The 2024 Notes bear interest at a fixed rate of 2.300% per year, payable semi-annually in arrears on April 8 and October 8 of each year, beginning on October 8, 2021. The 2031 Notes bear interest at a fixed rate of 4.250% per year, payable semi-annually in arrears on February 1 and August 1 of each year, beginning on August 1, 2021. The 2024 Notes and the 2031 Notes are senior, unsecured obligations of the Company, and will mature on April 8, 2024 and August 1, 2031, respectively, unless earlier repurchased or redeemed in accordance with their terms. The Company may redeem the Notes, at any time in whole or from time to time in part, at its option, at the applicable redemption prices set forth in the Notes. Additionally, upon the occurrence of certain change of control triggering events, the Company will be required, unless it has exercised its right to redeem such series of Notes, to offer to purchase the Notes at a purchase price equal to 101% of the principal amount, plus accrued and unpaid interest, if any, to, but not including, the purchase date. The Indenture sets forth certain events of default after which the Notes may be declared immediately due and payable and sets forth certain types of bankruptcy or insolvency events of default involving the Company. A copy of the Indenture was attached as Exhibit 4.3 to the Company’s Annual Report on Form 10-K for fiscal year 2020.

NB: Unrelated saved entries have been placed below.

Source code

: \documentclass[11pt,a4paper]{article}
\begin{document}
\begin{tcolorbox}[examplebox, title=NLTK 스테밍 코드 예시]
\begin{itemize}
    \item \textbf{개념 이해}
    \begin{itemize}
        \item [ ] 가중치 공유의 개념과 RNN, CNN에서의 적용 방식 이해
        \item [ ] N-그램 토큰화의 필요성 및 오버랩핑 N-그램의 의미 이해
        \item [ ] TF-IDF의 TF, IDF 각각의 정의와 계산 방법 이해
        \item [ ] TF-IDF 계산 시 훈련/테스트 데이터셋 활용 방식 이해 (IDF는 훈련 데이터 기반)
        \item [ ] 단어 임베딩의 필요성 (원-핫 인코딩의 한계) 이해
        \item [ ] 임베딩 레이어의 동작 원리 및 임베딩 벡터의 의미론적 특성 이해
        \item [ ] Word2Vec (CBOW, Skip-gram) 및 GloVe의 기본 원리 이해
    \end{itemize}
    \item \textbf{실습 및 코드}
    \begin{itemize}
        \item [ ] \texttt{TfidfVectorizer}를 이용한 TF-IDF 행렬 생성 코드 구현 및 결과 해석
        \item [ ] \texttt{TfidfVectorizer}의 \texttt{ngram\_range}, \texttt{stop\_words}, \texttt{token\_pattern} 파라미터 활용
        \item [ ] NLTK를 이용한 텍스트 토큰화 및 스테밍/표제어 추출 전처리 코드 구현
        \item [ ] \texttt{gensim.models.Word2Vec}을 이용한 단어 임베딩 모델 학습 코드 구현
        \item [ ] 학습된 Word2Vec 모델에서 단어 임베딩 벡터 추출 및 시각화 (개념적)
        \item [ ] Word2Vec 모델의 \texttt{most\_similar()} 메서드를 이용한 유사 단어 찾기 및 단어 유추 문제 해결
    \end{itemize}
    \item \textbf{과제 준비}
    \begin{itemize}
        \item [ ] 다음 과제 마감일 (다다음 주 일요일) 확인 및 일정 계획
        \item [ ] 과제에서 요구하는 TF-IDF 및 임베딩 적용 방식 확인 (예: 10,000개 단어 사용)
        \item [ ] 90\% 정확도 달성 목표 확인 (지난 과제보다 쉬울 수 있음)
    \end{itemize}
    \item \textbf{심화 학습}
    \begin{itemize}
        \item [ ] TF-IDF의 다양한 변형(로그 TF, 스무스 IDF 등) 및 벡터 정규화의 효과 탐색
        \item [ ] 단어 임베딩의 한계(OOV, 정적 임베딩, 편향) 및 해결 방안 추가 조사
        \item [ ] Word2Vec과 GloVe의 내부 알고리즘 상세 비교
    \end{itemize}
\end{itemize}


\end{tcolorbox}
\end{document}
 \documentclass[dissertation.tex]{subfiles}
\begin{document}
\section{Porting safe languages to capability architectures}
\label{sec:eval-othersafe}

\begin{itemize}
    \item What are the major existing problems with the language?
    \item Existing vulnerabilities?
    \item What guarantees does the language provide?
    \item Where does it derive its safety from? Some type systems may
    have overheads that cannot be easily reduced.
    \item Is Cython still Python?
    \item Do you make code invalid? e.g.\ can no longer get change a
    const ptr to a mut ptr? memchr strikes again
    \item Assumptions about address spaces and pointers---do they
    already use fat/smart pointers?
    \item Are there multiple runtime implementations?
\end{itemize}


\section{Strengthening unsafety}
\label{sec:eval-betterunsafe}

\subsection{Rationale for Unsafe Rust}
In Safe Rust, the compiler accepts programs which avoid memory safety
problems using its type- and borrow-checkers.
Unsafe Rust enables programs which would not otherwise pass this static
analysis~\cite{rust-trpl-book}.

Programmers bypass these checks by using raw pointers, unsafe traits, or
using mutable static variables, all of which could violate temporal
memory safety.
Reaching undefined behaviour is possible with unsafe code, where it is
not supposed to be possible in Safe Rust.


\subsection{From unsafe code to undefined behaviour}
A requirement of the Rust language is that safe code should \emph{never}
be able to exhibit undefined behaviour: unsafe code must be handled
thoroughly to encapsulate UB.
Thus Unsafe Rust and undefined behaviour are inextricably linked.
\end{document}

Item 2.04. | Triggering Event That Accelerates or Increases a Direct Financial Obligation or an Obligation under an Off-Balance Sheet Arrangement |
On March 24, 2021, the Company issued a conditional notice of redemption to redeem in full the outstanding $600 million aggregate principal amount of its outstanding 8.750% Senior Secured Notes due 2025 (the “2025 Notes”). The redemption is expected to occur on April 24, 2021 (the “Redemption Date”), subject to satisfaction or waiver by the Company of a condition that it have completed one or more debt financings on terms and conditions satisfactory to the Company, in its sole discretion, generating sufficient net cash proceeds, together with cash on hand, to fund the aggregate redemption price on the redemption date. The 2025 Notes were issued under an Indenture, dated as of April 16, 2020, among the Company, Wells Fargo Bank, National Association, as Trustee (as defined therein) and the guarantors party thereto (the “2025 Notes Indenture”). The redemption price for the 2025 Notes is equal to 100% of the principal amount plus accrued and unpaid interest to, but not including the Redemption Date estimated to be approximately $23 million, plus a “make-whole” premium estimated to be approximately $78 million.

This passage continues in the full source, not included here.